(EXERCISE)
Repeat exactly the lines from the first line of the records through the line containing "There are any", and nothing more.

(EXCERPTED RECORDS)
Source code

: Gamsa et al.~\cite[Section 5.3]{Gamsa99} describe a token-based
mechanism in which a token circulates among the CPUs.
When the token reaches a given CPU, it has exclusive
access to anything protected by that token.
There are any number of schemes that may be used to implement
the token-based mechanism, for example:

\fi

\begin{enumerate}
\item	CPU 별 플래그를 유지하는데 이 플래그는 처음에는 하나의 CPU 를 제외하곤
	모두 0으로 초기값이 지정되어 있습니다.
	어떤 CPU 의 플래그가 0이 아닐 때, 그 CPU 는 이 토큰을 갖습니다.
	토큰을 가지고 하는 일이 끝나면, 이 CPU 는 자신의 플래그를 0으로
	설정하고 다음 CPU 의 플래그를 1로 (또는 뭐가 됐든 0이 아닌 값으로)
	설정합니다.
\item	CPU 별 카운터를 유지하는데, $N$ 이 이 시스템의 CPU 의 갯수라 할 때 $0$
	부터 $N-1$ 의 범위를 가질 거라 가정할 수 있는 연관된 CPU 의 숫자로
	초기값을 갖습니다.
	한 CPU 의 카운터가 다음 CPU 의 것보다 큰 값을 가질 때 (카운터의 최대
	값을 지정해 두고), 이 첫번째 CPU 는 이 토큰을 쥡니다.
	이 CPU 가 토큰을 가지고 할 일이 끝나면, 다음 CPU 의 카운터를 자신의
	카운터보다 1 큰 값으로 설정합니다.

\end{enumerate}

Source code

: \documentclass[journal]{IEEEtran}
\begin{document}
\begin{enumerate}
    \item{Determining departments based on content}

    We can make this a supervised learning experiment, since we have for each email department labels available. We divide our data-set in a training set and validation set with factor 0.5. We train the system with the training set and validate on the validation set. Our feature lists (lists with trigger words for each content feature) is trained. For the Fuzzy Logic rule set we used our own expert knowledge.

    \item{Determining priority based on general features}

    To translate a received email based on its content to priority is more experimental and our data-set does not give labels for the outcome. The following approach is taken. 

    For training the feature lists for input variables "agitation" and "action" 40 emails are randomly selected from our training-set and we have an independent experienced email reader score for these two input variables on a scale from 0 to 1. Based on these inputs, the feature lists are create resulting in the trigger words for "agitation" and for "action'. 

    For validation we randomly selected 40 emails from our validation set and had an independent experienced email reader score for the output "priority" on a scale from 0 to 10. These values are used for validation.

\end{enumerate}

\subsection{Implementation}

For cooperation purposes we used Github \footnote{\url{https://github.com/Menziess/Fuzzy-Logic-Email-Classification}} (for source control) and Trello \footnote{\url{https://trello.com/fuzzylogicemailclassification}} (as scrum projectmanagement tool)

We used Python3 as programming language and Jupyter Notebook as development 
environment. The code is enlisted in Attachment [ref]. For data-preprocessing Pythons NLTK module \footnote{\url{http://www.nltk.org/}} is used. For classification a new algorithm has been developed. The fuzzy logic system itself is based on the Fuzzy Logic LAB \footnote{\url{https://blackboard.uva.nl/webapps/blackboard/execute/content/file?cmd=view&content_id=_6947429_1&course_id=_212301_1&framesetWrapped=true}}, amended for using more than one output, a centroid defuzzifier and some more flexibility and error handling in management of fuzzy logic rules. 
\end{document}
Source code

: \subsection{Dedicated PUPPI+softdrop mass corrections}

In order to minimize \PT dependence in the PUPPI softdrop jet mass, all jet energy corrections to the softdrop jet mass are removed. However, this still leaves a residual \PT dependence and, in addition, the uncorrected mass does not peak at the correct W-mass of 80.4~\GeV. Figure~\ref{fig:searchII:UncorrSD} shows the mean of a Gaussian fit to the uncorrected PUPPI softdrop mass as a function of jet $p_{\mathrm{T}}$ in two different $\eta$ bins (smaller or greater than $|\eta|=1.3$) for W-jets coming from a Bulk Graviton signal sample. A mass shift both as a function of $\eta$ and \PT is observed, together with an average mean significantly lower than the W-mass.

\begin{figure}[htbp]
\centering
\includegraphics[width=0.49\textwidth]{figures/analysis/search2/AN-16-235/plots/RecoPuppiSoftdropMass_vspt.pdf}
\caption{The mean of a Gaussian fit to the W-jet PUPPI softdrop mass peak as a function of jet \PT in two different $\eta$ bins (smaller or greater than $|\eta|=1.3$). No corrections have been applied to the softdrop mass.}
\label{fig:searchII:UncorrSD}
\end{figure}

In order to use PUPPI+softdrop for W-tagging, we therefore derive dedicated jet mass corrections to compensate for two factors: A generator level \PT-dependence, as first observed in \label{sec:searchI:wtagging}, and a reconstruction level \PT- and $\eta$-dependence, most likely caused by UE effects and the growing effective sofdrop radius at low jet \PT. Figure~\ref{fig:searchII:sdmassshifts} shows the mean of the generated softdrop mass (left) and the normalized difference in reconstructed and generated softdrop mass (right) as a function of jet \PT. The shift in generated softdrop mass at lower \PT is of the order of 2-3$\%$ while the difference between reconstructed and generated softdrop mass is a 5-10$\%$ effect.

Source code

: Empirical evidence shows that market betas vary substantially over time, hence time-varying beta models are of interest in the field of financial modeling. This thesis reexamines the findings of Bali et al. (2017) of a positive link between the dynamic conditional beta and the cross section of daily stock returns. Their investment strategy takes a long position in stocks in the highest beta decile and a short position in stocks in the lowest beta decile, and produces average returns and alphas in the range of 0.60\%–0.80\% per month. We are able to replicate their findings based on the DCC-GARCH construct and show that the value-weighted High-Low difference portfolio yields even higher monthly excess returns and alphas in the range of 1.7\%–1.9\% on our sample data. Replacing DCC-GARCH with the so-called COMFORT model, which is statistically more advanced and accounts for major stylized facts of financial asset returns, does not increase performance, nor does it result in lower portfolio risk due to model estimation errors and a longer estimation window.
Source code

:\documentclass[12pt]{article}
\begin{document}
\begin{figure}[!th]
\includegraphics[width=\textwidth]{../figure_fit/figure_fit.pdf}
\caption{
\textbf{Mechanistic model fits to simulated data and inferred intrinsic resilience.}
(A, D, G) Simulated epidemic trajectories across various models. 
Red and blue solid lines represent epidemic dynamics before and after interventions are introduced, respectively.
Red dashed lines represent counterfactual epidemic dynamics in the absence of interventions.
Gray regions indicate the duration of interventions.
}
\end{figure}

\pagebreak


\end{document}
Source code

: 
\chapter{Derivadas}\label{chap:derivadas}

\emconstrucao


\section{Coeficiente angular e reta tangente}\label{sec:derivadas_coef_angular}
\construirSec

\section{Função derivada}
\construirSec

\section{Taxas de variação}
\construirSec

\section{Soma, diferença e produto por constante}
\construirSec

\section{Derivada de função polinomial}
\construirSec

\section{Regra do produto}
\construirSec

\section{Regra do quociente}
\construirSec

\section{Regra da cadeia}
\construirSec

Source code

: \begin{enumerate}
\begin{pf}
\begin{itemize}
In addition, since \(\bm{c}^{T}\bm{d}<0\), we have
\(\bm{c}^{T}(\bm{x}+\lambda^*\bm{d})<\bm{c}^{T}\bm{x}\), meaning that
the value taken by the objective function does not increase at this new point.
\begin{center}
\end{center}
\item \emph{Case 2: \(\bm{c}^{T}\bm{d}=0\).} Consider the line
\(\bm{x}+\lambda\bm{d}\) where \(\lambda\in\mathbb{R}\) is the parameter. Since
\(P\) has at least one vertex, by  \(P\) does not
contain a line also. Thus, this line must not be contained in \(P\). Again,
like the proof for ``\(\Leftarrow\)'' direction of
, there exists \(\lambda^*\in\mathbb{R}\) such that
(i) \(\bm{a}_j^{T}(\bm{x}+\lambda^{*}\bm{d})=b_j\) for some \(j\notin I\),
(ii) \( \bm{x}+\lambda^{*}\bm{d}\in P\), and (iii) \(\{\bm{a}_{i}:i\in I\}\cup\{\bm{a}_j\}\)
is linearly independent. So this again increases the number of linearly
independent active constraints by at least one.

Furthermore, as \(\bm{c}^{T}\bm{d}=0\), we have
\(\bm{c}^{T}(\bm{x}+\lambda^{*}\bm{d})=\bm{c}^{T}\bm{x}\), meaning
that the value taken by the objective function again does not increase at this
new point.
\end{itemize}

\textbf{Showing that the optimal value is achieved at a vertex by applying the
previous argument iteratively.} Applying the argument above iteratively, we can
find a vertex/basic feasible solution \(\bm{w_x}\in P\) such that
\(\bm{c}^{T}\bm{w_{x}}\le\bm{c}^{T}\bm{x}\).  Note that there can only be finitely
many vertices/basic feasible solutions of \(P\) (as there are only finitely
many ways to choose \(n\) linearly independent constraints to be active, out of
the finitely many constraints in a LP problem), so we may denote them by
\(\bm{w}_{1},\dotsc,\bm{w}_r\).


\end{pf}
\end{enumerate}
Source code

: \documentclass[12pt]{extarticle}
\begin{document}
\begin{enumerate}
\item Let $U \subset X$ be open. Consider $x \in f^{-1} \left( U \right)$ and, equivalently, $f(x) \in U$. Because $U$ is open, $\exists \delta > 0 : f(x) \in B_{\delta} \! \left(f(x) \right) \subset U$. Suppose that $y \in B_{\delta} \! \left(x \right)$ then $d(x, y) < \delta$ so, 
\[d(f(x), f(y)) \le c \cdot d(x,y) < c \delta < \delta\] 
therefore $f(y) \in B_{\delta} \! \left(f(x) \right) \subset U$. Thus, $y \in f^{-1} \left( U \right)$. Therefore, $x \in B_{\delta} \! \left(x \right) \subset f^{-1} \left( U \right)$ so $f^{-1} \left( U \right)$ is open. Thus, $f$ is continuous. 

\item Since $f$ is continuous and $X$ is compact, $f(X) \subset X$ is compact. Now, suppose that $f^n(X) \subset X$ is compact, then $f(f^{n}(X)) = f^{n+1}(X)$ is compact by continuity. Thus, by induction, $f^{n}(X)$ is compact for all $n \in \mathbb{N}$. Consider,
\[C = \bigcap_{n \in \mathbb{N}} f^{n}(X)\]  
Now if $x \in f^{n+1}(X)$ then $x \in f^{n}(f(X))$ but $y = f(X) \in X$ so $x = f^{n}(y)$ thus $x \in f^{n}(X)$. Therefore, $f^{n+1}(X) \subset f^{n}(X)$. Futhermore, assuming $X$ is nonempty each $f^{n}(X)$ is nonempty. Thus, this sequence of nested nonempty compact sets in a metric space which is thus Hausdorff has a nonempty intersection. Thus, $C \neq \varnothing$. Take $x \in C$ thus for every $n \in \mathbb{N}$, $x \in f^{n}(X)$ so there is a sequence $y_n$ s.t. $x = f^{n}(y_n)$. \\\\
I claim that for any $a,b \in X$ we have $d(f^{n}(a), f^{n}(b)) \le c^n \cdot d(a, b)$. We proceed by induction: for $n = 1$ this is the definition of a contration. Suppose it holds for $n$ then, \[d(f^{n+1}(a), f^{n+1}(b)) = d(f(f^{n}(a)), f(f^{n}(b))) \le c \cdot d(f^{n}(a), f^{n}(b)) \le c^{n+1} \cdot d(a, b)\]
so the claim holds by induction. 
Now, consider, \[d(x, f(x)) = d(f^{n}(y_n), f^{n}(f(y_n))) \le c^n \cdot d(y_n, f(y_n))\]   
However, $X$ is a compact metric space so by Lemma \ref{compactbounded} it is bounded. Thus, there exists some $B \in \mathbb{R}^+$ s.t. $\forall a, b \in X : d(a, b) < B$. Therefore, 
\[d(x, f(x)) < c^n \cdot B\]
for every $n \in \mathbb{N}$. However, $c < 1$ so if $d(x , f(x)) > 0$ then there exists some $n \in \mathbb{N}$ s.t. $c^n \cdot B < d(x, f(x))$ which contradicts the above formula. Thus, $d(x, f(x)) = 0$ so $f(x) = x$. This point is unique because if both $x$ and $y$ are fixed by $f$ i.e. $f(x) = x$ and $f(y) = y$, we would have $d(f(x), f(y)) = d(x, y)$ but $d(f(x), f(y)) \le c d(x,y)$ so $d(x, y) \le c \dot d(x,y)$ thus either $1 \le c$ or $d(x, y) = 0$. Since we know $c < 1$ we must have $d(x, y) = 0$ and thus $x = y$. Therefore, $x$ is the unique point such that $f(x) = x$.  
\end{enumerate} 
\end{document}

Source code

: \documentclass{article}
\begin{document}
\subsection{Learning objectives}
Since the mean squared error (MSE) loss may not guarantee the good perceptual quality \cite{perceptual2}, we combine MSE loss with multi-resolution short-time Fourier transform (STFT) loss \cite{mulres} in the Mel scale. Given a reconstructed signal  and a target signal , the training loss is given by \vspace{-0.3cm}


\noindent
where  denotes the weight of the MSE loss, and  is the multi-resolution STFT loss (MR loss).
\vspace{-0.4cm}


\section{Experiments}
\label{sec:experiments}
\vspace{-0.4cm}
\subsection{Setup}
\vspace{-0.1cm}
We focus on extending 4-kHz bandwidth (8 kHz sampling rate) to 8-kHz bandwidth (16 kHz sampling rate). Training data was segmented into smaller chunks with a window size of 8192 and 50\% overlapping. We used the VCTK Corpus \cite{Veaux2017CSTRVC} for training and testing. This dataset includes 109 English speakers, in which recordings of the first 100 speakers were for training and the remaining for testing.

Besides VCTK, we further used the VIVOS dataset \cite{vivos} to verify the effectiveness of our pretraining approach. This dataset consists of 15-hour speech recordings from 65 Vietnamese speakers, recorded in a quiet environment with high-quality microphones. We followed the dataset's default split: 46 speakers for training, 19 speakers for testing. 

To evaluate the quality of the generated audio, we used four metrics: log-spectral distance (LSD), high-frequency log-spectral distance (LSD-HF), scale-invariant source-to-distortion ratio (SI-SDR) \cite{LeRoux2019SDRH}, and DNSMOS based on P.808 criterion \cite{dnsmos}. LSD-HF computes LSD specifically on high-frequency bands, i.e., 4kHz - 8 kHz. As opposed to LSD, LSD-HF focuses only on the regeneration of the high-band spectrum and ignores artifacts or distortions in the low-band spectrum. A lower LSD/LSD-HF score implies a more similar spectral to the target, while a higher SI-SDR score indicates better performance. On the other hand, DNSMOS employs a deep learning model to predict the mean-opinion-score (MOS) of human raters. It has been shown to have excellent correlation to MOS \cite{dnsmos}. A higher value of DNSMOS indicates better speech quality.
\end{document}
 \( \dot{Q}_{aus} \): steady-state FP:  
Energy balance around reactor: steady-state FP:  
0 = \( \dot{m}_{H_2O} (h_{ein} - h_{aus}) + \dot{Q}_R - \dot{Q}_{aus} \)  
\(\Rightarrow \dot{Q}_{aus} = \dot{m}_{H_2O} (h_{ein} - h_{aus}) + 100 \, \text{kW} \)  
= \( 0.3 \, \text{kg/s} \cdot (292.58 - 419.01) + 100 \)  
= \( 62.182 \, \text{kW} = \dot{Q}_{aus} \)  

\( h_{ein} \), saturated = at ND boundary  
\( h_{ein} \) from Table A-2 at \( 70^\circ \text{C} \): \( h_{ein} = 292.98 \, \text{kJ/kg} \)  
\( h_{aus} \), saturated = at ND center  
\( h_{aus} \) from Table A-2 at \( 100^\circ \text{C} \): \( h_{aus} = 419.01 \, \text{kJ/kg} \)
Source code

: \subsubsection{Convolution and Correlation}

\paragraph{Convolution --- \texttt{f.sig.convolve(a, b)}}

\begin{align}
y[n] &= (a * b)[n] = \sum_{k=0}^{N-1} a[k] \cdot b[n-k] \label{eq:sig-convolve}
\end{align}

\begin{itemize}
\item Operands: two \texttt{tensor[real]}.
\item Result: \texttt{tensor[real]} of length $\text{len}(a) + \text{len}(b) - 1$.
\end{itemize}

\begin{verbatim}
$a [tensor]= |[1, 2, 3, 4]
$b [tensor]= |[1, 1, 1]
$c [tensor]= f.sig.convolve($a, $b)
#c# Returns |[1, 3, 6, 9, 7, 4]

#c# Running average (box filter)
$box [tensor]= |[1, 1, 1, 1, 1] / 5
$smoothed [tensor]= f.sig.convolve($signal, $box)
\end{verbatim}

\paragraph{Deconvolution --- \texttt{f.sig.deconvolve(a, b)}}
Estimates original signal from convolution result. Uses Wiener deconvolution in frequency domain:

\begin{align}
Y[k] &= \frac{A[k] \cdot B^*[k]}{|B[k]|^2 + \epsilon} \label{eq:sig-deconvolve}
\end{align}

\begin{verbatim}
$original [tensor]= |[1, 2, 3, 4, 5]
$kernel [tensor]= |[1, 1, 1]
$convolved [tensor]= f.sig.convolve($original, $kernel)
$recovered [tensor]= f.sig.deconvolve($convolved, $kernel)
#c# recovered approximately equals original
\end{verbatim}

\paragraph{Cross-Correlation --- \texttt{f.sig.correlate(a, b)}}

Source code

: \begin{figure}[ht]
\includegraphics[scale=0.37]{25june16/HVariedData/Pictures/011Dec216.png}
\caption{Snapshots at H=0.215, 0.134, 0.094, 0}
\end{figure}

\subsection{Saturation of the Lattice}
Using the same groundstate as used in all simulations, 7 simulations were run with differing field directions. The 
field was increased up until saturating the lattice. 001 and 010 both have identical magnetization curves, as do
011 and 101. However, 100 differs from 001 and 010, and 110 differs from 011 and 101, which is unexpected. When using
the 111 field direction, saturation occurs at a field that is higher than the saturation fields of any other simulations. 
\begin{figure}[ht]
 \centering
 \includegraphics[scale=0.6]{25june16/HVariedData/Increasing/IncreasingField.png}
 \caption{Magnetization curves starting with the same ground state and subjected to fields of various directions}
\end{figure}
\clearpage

(SOLUTION TO THIS TASK)
Source code

: Gamsa et al.~\cite[Section 5.3]{Gamsa99} describe a token-based
mechanism in which a token circulates among the CPUs.
When the token reaches a given CPU, it has exclusive
access to anything protected by that token.
There are any number of schemes that may be used to implement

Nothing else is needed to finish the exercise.